COL 783: Assignment 3

Pyramids and Wavelets

Due date: Friday, 11 October 2019


In this assignment you will explore the use of image pyramids and wavelet transforms for various applications including seamless blending, edge-preserving denoising, and image compression.


For simplicity, you may assume that the size of each image is a power of two. You are expected to make your implementations work for colour images as well.

Image blending using pyramids

Implement the Gaussian pyramid and the Laplacian pyramid as described by Burt and Adelson (1983). The output pyramid in both cases should be a list of images of smaller and smaller sizes. Further, implement a method to reconstruct the original image from the Laplacian pyramid.

As discussed in class, image pyramids can be used to seamlessly blend two images. To do so, you will need three images of the same size: the two images \(a\) and \(b\) to be blended, and a region image \(r\) defining which regions the two images should contribute to. Construct the Laplacian pyramids of \(a\) and \(b\), blend their corresponding levels using the Gaussian pyramid of \(r\), and reconstruct the blended image. See Section 3.2 of Burt and Adelson’s paper for details.
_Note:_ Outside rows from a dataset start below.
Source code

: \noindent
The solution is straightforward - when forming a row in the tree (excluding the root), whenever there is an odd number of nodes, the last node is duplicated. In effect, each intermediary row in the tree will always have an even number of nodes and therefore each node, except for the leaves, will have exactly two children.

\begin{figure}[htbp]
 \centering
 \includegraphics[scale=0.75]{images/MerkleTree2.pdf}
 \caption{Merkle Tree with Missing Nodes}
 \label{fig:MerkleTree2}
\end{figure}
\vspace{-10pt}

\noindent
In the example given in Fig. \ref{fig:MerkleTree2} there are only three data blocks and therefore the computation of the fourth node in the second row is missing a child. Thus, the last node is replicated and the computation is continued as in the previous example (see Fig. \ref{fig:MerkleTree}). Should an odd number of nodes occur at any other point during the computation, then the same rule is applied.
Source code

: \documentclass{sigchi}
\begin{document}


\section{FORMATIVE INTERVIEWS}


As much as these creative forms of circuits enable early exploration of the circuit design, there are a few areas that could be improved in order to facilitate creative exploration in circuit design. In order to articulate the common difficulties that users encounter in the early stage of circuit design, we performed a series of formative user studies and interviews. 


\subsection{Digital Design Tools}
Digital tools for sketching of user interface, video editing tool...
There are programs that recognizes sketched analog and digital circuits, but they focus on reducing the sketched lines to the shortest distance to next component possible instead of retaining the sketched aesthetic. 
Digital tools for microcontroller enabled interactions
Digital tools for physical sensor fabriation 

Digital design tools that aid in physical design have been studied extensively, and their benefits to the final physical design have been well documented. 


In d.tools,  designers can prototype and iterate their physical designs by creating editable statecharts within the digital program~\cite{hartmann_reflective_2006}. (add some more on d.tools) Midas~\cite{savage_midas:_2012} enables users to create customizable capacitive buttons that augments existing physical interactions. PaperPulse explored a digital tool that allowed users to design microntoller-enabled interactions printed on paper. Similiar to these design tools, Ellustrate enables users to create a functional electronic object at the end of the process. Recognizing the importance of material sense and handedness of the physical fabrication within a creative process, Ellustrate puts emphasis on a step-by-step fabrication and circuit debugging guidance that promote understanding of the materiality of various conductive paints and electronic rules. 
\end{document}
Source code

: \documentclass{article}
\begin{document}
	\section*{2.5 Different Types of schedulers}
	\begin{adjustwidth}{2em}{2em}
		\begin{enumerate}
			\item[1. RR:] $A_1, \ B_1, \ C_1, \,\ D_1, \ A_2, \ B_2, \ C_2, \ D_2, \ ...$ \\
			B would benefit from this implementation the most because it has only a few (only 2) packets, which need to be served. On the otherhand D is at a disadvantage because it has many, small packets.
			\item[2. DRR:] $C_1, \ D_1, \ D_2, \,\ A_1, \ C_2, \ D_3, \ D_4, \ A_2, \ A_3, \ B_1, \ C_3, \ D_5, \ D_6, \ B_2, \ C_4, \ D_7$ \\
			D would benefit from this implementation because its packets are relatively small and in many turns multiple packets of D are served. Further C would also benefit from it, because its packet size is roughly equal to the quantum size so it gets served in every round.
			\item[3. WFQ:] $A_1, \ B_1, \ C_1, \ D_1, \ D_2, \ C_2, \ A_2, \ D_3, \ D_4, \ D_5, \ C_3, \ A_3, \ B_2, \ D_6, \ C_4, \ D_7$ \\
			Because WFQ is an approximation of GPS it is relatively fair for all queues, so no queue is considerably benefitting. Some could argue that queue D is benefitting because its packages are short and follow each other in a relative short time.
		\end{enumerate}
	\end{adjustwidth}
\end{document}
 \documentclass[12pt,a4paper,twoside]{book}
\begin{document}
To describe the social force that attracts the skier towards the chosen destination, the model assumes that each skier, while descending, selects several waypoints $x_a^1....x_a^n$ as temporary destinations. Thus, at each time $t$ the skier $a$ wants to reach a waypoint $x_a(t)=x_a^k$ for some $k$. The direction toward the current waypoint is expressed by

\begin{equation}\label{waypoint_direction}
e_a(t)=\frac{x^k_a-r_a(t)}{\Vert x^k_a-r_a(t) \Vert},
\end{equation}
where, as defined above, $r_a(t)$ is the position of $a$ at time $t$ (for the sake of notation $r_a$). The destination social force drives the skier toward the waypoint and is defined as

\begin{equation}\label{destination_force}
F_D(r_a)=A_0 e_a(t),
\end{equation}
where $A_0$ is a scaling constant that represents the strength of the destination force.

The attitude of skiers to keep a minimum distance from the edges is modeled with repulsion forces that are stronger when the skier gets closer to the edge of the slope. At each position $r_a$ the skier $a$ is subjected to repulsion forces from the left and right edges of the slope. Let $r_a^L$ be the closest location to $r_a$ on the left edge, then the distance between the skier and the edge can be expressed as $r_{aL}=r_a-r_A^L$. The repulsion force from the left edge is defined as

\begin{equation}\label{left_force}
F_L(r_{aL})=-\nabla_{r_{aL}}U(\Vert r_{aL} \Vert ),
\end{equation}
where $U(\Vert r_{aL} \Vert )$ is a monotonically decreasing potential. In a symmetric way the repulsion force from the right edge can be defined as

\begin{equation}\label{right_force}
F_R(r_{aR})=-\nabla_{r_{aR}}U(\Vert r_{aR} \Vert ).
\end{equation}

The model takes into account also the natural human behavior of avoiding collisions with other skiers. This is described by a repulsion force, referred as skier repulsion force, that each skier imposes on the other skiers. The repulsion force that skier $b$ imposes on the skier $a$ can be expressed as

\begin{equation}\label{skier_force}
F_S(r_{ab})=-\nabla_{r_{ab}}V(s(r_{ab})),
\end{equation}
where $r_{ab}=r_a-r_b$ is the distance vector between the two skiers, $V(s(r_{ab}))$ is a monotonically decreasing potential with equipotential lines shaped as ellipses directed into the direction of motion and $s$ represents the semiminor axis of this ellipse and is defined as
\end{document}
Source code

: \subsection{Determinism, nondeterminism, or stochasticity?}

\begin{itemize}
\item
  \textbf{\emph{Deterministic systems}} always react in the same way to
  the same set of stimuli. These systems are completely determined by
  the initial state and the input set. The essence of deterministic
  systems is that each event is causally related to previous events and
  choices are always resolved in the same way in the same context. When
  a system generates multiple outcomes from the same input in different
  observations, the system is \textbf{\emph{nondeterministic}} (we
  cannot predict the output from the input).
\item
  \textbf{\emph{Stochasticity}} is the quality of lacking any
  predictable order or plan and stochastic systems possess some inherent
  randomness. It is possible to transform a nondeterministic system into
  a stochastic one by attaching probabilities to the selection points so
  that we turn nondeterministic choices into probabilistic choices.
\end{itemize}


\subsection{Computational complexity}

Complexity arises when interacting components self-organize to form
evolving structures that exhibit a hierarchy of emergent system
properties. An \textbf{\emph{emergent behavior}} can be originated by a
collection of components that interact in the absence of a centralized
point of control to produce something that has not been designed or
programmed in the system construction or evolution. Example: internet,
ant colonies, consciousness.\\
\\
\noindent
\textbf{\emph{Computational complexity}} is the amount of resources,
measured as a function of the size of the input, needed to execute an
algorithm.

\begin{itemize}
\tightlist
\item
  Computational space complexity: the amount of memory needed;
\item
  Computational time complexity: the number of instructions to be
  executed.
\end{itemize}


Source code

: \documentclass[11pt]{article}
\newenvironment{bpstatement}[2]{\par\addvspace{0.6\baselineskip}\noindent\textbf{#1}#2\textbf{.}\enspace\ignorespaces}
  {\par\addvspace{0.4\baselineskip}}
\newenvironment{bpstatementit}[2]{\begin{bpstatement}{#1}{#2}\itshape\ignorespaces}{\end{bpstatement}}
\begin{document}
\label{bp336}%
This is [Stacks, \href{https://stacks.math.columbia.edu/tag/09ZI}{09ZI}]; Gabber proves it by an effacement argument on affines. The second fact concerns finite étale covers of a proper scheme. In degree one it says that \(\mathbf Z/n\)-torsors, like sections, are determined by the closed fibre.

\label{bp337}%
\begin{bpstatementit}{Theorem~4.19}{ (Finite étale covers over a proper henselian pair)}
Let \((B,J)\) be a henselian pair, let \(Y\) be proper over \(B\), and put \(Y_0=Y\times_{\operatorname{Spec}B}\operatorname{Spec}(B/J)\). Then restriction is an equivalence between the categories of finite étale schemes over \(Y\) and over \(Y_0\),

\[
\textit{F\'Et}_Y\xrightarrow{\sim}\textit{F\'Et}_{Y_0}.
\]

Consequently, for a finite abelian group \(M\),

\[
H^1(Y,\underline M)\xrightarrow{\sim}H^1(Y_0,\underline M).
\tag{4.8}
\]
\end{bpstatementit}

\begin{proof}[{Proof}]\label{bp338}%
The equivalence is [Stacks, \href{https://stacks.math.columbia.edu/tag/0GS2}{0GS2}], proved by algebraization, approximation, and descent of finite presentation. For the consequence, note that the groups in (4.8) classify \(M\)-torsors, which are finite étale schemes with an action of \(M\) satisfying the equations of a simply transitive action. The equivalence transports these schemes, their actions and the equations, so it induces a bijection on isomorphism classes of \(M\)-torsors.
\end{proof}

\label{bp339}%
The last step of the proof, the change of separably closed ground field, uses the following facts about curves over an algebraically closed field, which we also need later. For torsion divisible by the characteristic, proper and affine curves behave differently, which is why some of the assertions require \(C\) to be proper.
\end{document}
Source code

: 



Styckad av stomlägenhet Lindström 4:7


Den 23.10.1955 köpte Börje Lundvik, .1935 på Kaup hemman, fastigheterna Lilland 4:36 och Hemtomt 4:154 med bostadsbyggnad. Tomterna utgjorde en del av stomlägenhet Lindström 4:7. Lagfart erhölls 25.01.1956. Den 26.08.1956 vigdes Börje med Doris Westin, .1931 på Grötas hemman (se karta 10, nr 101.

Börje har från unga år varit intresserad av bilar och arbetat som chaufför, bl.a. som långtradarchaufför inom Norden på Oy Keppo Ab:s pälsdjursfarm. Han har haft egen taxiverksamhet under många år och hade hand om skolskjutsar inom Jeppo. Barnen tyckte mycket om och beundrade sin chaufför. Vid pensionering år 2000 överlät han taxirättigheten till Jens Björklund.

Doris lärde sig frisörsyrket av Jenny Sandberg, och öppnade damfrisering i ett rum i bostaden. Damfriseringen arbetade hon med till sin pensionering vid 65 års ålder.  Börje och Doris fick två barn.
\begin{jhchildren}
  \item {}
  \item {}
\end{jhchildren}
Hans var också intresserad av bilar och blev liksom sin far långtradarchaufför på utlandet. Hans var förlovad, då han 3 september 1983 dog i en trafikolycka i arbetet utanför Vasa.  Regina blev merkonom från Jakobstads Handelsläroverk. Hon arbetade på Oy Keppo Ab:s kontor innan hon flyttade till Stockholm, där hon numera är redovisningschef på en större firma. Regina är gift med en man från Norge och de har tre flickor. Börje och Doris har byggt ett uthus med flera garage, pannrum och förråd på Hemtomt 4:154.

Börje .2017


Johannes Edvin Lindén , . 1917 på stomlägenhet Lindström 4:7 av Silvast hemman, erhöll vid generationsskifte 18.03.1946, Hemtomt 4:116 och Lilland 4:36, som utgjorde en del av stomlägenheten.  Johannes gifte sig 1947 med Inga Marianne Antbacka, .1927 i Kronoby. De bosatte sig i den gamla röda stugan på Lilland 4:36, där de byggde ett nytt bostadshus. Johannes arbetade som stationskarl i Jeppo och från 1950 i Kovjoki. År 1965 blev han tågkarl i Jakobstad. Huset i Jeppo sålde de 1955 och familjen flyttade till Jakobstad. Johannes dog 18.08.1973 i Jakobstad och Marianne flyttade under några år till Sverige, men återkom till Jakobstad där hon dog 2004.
You may use the following images from the Burt and Adelson paper as test inputs to try out your implementation. However, you should also include some creative results on a pair of images of your own choice. For example, you could try swapping your face with that of another student. You can use an image editing software like GIMP to manually paint the mask image.

Haar wavelets and denoising

Implement the Haar wavelet transform for images, which recursively decomposes an image into approximation and detail coefficients. The output should be in the form of a single 2D array containing the coefficients at all scales. Ensure that the transform is orthogonal, i.e. the sum of squared values is the same before and after the transform; this may require scaling the coefficients by \(\sqrt2\) at each step. Also implement the inverse Haar transform, which reconstructs the original image from the wavelet coefficients.

Multiresolution representations such as pyramids and wavelets can be used for noise removal. For natural images, most of the detail coefficients are close to zero (due to smooth regions) while a few are quite large (due to edges). Therefore, suppressing low-amplitude detail coefficients while retaining high-amplitude ones is likely to reduce noise in smooth regions without significantly affecting edges and other important image features. Two common strategies to do so are hard thresholding and soft thresholding, \[f_{\rm hard}(w) = \begin{cases}w & \text{if $|w|>t$,} \\ 0 & \text{otherwise,}\end{cases} \qquad f_{\rm soft}(w) = \begin{cases}w-t & \text{if $w>t$,} \\ 0 & \text{if $-t\le w\le t$,} \\ w+t & \text{if $w<-t$,}\end{cases}\] where \(t\) is a threshold parameter. (Simoncelli and Adelson (1996) discuss a theoretical justification for such thresholding strategies.)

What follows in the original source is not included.